With that in mind; why, I’ll ask the jury. Do referees seem very keen to whip out fresh slices of cheddar for players who dive, and who aren’t already booked, but seem content with simply not awarding a foul and playing on when a booked player hurls himself theatrically to the floor? When was the last time a player was awarded a second and final yellow card for simulation?

It gives us all a warm rush of satisfaction seeing a known diver punished publicly, that much is smilingly agreed upon (unless, of course, the diver plays for the team we support, in which case it’s safe to assume Watergate-calibre conspiracies are being plotted against us).
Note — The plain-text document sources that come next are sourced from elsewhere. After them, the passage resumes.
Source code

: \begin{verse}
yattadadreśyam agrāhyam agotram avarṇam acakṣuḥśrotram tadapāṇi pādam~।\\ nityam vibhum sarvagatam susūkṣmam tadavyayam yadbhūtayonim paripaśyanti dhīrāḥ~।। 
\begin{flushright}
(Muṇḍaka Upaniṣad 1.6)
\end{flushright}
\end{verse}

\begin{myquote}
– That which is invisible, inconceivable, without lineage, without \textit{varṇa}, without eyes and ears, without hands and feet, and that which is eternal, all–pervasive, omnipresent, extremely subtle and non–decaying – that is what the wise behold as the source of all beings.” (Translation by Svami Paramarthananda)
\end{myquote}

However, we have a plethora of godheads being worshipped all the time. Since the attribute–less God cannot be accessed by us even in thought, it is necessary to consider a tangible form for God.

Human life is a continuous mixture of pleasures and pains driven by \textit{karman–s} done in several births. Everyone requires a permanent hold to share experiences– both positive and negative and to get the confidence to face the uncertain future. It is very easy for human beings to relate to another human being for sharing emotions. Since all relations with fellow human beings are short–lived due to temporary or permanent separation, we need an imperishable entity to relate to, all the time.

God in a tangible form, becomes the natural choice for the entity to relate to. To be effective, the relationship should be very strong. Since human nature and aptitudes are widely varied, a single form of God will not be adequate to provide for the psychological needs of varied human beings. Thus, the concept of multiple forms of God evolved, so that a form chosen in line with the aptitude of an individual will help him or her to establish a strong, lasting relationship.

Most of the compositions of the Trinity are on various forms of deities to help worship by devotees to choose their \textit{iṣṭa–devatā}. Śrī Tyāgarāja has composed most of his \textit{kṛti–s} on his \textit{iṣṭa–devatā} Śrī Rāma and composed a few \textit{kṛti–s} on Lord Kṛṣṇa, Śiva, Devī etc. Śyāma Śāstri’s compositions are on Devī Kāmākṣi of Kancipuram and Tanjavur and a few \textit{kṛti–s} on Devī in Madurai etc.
But these moments of “it’s not a foul, but it’s not a dive” seem a little too vague to base game-changing non-rulings on.

Surely if, in the mind of the official, there has been no illegal contact made, and yet the downed player rolls on the floor, writhing in erroneous agony and glancing pleadingly at the referee, then someone is going unpunished.

There is, of course, serious survivor-bias at work here; perfectly refereed matches don’t live long in the memory, as the man in the middle completes his duties without incident. It’s the howling mares, the afternoons garnished with handfuls of clanging miscalls that stick in the mind like a hot needle.

Advertisement

We remember the failures, and dismiss the successes as evidence of the bare minimum being achieved. For one of the people out there, on the turf when Saturday comes, there is no winning, no matter what the score is as the final whistle shrieks out.